Saved entries:
* * * * *

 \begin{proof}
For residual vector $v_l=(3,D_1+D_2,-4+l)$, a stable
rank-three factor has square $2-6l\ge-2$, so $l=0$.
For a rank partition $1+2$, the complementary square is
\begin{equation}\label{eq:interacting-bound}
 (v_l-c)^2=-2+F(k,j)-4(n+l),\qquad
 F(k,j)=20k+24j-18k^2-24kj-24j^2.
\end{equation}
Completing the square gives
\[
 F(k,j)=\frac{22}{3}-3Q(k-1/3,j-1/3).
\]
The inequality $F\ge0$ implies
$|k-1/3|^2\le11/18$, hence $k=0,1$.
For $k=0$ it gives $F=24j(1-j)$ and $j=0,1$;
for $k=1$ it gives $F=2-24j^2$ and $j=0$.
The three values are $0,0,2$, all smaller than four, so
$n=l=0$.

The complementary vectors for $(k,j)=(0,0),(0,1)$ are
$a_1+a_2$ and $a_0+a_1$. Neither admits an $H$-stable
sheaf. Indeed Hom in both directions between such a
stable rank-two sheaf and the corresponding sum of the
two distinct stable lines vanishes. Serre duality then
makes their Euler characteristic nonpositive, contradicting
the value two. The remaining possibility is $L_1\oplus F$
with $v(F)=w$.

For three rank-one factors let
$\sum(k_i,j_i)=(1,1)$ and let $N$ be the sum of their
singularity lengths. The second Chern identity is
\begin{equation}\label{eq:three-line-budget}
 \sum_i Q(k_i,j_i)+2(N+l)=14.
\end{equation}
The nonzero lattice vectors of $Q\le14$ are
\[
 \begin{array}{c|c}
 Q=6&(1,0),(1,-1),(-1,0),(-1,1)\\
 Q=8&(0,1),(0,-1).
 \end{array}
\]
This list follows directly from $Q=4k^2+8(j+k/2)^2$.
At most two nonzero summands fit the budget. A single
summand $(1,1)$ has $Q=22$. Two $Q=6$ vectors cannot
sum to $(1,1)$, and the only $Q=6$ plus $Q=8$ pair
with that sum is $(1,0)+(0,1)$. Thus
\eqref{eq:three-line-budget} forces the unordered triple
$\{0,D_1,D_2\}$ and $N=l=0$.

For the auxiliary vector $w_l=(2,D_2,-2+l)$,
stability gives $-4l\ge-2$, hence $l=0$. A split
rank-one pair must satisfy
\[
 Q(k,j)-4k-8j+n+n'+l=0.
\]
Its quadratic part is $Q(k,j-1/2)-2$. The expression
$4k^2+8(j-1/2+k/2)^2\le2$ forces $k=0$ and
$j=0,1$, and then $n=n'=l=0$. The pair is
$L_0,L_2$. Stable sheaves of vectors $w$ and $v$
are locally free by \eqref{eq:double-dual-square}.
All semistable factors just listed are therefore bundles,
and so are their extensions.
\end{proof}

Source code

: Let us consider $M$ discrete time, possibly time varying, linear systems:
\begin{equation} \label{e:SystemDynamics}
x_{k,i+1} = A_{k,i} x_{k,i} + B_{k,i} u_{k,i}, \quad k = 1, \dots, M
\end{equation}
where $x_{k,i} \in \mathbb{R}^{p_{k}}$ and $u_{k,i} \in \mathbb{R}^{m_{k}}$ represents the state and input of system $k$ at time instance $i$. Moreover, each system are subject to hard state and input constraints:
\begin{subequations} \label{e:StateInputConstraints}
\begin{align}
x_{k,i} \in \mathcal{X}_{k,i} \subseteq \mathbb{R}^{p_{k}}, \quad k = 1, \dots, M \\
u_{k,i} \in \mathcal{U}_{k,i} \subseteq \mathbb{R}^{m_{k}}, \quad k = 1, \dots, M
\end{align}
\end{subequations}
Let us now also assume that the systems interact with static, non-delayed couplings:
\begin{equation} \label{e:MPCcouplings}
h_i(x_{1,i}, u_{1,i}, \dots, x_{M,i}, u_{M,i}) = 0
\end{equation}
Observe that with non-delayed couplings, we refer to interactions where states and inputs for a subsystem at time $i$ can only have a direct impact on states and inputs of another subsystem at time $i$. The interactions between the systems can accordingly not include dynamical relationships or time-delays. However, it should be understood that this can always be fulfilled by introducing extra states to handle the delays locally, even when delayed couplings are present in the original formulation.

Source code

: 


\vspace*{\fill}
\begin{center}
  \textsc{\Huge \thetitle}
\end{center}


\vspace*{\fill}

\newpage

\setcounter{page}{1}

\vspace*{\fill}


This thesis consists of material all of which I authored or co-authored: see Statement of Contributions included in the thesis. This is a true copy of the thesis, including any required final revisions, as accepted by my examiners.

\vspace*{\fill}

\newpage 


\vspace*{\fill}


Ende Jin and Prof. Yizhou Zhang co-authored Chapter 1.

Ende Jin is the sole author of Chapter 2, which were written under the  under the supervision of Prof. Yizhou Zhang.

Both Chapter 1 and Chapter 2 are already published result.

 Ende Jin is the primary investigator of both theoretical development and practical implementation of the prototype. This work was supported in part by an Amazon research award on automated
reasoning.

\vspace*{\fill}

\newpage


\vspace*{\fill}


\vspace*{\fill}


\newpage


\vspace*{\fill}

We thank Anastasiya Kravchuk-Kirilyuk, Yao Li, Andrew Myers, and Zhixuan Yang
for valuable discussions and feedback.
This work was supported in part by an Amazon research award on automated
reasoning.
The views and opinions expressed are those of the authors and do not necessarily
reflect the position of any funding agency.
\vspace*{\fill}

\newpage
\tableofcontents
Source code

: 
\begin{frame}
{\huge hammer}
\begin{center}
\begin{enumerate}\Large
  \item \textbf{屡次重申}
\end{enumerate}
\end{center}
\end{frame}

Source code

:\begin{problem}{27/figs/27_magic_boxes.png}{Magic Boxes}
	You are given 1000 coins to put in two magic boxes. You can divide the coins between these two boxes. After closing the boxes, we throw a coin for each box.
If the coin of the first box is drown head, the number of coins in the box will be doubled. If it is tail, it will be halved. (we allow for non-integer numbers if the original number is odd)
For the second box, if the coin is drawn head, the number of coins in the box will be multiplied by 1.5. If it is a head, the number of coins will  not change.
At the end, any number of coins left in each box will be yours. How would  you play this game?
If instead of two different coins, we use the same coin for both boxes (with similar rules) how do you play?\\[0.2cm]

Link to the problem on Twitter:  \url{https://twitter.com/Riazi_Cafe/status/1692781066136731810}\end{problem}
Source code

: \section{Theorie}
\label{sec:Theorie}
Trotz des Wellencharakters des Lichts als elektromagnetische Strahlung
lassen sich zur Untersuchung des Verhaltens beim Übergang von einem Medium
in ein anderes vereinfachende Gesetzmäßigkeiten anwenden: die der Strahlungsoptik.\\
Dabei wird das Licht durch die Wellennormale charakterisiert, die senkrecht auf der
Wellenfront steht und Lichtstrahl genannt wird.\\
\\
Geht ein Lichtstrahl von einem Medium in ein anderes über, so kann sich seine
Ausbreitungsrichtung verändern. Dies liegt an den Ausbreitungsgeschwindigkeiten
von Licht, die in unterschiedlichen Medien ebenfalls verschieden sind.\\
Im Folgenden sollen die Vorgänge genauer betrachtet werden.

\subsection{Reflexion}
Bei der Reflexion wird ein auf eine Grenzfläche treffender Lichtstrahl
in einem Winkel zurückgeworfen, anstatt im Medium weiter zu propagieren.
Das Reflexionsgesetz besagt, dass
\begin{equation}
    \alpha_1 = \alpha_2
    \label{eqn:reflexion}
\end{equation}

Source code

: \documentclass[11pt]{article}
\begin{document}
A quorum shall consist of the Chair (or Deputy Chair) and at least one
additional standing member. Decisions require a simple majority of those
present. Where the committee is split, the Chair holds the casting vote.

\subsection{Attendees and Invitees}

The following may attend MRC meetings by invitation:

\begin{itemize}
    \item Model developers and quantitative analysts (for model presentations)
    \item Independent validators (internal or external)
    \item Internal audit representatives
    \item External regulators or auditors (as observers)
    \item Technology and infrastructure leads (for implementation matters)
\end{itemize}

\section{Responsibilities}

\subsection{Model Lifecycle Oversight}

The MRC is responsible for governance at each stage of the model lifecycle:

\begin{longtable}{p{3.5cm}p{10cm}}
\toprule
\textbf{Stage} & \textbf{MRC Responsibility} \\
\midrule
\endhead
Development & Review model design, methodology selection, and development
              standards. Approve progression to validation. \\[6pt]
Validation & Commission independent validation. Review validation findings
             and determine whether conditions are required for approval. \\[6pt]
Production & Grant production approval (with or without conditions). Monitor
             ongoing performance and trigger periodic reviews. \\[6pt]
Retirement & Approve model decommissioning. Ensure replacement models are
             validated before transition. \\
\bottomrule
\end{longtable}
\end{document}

* * * * *

### Work task:
All lines in the data above from the one with "Dabei wird das" through the one with "in einem Winkel" must be repeated exactly, and no others.

### Answer area:
Dabei wird das Licht durch die Wellennormale charakterisiert, die senkrecht auf der
Wellenfront steht und Lichtstrahl genannt wird.\\
\\
Geht ein Lichtstrahl von einem Medium in ein anderes über, so kann sich seine
Ausbreitungsrichtung verändern. Dies liegt an den Ausbreitungsgeschwindigkeiten
von Licht, die in unterschiedlichen Medien ebenfalls verschieden sind.\\
Im Folgenden sollen die Vorgänge genauer betrachtet werden.

\subsection{Reflexion}
Bei der Reflexion wird ein auf eine Grenzfläche treffender Lichtstrahl
in einem Winkel zurückgeworfen, anstatt im Medium weiter zu propagieren.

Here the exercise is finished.